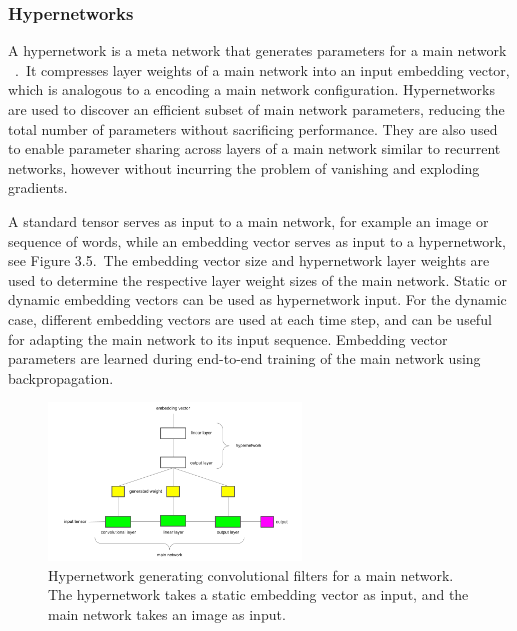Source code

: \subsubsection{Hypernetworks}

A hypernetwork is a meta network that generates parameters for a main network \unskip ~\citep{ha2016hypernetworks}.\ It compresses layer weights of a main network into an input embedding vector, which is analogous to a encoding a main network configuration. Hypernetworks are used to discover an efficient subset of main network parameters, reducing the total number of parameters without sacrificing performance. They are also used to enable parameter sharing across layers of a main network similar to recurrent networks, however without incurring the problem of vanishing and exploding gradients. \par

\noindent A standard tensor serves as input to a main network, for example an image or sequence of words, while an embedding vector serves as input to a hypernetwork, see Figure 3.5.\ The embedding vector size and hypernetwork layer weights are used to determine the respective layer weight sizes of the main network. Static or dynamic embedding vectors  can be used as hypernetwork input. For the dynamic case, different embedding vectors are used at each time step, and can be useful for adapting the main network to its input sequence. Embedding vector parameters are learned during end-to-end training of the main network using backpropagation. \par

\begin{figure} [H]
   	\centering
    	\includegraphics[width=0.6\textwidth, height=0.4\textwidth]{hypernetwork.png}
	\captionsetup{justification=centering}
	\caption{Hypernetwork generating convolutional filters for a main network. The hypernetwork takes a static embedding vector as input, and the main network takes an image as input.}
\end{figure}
===============
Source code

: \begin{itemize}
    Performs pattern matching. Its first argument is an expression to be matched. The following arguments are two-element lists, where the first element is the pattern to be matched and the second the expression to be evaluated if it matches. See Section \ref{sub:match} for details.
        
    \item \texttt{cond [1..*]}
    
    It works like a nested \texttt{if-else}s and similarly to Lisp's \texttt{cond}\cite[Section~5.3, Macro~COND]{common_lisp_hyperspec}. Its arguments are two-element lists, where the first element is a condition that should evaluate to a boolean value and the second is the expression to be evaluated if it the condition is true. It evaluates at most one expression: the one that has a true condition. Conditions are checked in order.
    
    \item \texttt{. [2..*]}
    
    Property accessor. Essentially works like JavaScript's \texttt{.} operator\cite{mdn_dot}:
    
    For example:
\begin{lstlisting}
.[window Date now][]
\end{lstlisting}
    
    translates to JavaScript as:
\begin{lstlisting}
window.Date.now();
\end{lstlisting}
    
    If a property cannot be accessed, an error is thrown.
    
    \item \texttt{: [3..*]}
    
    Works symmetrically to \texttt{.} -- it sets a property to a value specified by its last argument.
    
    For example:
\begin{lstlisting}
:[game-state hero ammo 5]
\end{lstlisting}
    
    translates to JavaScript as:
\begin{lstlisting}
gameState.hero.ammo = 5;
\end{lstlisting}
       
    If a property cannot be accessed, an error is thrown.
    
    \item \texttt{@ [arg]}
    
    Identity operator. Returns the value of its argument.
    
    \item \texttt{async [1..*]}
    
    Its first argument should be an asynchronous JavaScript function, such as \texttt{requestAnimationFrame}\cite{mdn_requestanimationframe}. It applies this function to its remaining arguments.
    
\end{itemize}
===============
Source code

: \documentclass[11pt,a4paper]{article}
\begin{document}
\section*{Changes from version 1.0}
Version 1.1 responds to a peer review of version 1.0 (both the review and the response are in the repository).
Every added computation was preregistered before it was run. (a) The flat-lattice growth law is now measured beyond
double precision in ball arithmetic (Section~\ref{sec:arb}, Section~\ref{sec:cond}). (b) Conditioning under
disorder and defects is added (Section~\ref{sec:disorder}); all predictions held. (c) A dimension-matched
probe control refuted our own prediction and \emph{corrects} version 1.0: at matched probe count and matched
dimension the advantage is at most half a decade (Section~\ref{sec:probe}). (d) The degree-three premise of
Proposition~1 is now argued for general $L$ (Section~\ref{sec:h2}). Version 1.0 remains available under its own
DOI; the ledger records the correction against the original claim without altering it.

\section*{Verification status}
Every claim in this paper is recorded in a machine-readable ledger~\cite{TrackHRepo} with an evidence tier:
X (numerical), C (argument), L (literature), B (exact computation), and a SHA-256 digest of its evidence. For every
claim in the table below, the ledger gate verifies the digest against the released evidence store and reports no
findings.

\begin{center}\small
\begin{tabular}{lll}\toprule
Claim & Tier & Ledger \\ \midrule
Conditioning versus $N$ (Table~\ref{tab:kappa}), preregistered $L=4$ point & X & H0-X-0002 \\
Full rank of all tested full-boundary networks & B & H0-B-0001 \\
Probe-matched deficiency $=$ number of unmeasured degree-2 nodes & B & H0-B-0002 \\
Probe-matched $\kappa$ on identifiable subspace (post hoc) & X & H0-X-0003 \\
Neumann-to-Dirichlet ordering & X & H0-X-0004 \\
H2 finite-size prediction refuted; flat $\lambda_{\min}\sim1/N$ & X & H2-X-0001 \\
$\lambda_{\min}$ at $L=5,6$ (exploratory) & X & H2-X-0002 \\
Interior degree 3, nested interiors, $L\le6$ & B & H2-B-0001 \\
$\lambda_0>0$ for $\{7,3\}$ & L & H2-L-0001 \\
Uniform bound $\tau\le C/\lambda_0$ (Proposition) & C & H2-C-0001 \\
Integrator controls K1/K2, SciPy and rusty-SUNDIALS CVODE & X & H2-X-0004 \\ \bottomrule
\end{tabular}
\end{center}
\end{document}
===============
■ YOUR GOAL
Pull every line holding "value" out of the records.

■ RESPONSE FOR THIS EXERCISE
    It works like a nested \texttt{if-else}s and similarly to Lisp's \texttt{cond}\cite[Section~5.3, Macro~COND]{common_lisp_hyperspec}. Its arguments are two-element lists, where the first element is a condition that should evaluate to a boolean value and the second is the expression to be evaluated if it the condition is true. It evaluates at most one expression: the one that has a true condition. Conditions are checked in order.
    Works symmetrically to \texttt{.} -- it sets a property to a value specified by its last argument.
    Identity operator. Returns the value of its argument.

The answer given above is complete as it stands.